> _Dataset extract_

- Opening Delimiter -

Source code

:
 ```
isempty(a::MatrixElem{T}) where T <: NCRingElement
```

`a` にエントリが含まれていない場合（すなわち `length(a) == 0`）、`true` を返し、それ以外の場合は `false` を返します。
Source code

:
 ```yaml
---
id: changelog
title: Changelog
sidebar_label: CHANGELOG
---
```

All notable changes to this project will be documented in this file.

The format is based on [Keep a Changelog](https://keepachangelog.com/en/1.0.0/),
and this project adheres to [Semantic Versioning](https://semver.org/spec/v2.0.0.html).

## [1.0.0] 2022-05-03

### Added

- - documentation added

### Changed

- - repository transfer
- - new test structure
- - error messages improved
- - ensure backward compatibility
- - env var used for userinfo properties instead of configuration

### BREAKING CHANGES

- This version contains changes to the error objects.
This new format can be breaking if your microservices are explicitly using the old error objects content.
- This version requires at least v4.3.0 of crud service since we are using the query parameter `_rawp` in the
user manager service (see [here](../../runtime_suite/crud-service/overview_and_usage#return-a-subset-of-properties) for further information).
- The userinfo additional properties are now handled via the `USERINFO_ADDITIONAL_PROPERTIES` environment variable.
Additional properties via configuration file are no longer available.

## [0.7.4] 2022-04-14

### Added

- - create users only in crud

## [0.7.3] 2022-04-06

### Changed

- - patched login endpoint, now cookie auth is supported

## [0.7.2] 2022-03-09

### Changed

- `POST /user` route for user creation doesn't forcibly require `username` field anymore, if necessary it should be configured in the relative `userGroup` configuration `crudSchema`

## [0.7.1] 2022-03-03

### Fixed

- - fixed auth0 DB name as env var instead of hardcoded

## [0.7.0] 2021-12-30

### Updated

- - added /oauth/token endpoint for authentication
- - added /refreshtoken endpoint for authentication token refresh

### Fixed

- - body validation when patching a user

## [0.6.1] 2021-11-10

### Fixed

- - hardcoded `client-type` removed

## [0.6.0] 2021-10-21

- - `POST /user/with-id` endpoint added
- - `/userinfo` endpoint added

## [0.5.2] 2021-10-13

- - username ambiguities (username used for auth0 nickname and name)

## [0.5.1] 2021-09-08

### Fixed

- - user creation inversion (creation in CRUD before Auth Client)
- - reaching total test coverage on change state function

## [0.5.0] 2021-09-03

- Closing Delimiter -
- Opening Delimiter -

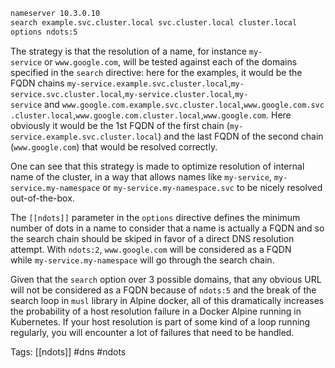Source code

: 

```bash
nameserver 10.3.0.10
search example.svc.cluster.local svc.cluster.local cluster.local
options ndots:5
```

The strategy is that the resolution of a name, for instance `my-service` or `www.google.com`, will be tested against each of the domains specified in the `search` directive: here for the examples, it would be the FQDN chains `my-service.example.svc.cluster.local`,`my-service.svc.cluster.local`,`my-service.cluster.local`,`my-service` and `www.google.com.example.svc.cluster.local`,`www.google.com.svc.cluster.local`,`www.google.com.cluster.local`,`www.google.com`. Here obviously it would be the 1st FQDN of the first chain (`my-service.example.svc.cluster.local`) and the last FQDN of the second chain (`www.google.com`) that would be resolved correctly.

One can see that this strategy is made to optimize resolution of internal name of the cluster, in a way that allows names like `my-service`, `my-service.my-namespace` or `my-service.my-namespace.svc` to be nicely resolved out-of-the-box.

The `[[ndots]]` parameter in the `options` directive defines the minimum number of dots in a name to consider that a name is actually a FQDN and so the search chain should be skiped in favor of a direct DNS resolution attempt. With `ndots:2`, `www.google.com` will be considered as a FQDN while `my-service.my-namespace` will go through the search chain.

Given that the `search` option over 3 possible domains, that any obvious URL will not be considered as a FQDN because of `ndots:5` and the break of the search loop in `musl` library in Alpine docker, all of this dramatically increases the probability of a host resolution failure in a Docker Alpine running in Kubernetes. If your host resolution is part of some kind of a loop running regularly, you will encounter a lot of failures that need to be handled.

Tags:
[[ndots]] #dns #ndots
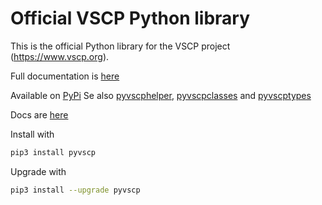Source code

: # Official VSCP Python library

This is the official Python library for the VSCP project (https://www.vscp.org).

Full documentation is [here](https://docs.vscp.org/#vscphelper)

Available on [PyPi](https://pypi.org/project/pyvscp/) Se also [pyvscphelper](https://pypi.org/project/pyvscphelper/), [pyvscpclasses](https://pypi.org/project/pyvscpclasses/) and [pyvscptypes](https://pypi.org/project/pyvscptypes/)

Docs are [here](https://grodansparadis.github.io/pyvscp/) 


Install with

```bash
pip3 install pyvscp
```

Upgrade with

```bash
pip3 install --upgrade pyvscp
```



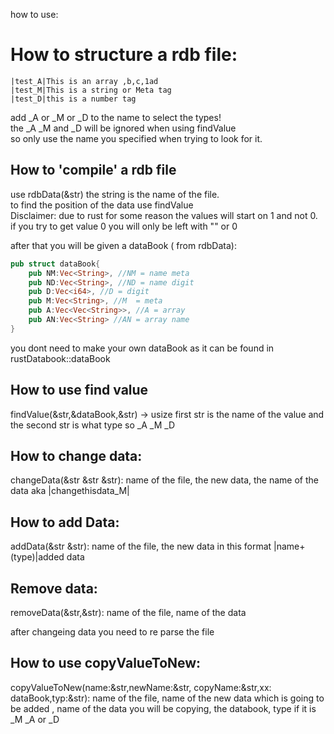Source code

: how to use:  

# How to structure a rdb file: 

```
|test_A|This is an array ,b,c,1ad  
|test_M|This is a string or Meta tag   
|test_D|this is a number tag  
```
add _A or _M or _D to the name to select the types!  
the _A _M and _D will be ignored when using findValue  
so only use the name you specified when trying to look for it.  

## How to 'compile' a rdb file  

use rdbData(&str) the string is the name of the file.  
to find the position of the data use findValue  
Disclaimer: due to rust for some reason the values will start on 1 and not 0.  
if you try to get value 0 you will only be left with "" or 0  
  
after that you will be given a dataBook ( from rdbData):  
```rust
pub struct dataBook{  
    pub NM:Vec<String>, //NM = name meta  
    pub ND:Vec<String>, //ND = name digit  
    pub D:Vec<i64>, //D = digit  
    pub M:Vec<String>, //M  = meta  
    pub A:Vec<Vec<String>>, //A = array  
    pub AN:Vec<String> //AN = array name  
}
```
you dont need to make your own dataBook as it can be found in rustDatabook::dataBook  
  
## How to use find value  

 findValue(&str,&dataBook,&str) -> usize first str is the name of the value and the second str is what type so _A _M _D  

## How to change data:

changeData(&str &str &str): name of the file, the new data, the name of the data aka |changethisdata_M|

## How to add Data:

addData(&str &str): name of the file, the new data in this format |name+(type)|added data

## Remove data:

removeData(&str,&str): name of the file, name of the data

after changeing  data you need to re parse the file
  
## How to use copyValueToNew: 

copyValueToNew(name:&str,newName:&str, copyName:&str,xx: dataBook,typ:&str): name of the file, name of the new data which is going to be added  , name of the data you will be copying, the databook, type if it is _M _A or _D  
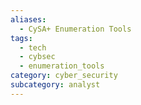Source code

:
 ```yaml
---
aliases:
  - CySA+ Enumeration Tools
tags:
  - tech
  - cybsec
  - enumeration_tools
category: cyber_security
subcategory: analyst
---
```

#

- Closing Delimiter -
- Opening Delimiter -

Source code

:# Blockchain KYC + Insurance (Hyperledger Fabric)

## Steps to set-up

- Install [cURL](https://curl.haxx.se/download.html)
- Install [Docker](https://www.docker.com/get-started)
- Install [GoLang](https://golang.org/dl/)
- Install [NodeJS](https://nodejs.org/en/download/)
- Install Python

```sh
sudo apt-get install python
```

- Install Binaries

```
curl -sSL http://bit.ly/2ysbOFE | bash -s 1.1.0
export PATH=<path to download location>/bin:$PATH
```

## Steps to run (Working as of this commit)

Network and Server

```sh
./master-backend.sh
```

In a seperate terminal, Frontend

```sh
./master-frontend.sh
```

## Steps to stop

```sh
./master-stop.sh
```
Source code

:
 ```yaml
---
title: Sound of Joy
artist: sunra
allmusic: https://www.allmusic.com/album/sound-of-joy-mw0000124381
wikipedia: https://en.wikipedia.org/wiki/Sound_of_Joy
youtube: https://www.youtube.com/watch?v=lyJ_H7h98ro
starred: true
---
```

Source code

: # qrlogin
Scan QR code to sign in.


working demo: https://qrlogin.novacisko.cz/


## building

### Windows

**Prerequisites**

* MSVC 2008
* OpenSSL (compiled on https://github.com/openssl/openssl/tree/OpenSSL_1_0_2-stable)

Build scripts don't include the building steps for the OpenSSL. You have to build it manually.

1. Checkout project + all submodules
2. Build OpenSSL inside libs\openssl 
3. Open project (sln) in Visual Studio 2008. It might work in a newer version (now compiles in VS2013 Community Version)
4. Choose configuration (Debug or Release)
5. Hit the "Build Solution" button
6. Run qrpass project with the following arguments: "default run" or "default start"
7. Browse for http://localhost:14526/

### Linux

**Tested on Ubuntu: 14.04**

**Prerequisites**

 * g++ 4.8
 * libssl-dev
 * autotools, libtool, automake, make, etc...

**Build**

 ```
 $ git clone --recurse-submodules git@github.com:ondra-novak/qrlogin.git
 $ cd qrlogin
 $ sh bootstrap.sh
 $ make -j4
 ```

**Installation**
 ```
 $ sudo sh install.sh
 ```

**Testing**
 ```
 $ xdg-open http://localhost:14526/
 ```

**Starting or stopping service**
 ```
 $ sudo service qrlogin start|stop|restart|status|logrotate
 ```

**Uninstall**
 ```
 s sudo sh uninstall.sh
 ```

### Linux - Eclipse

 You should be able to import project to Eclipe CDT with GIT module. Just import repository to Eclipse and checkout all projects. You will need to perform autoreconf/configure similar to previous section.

- Closing Delimiter -

> _Problem to work on_
Copy each line above that contains the string "submodules".

> _Exercise result_
1. Checkout project + all submodules
 $ git clone --recurse-submodules git@github.com:ondra-novak/qrlogin.git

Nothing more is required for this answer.